Source texts of formatted documents:
=== Section Start ===
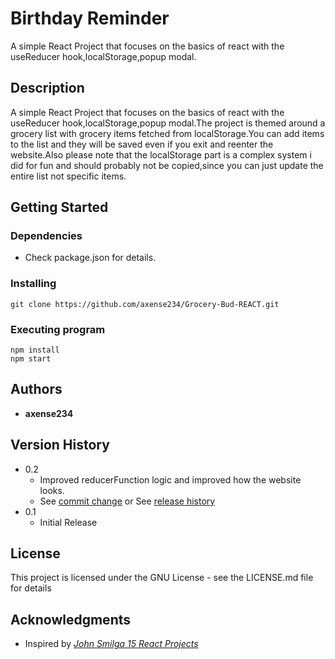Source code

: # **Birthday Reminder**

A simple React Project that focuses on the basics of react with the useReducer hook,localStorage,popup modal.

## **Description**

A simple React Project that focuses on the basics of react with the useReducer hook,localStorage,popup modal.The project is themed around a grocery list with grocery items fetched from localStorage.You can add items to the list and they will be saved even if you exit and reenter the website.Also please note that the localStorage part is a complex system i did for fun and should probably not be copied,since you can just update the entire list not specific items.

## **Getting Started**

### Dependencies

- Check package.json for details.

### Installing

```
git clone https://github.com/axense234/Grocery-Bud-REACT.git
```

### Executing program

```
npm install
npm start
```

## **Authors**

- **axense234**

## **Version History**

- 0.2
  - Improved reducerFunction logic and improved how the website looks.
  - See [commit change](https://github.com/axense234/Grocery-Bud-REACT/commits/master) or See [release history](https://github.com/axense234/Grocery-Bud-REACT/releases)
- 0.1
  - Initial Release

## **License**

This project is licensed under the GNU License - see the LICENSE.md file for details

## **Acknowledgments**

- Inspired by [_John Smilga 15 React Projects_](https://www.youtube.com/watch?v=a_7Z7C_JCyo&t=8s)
=== Section End ===
## THE TASK
Wherever the word "License" turns up in the records, copy out the line it is on.

## WRITTEN RESPONSE
## **License**
This project is licensed under the GNU License - see the LICENSE.md file for details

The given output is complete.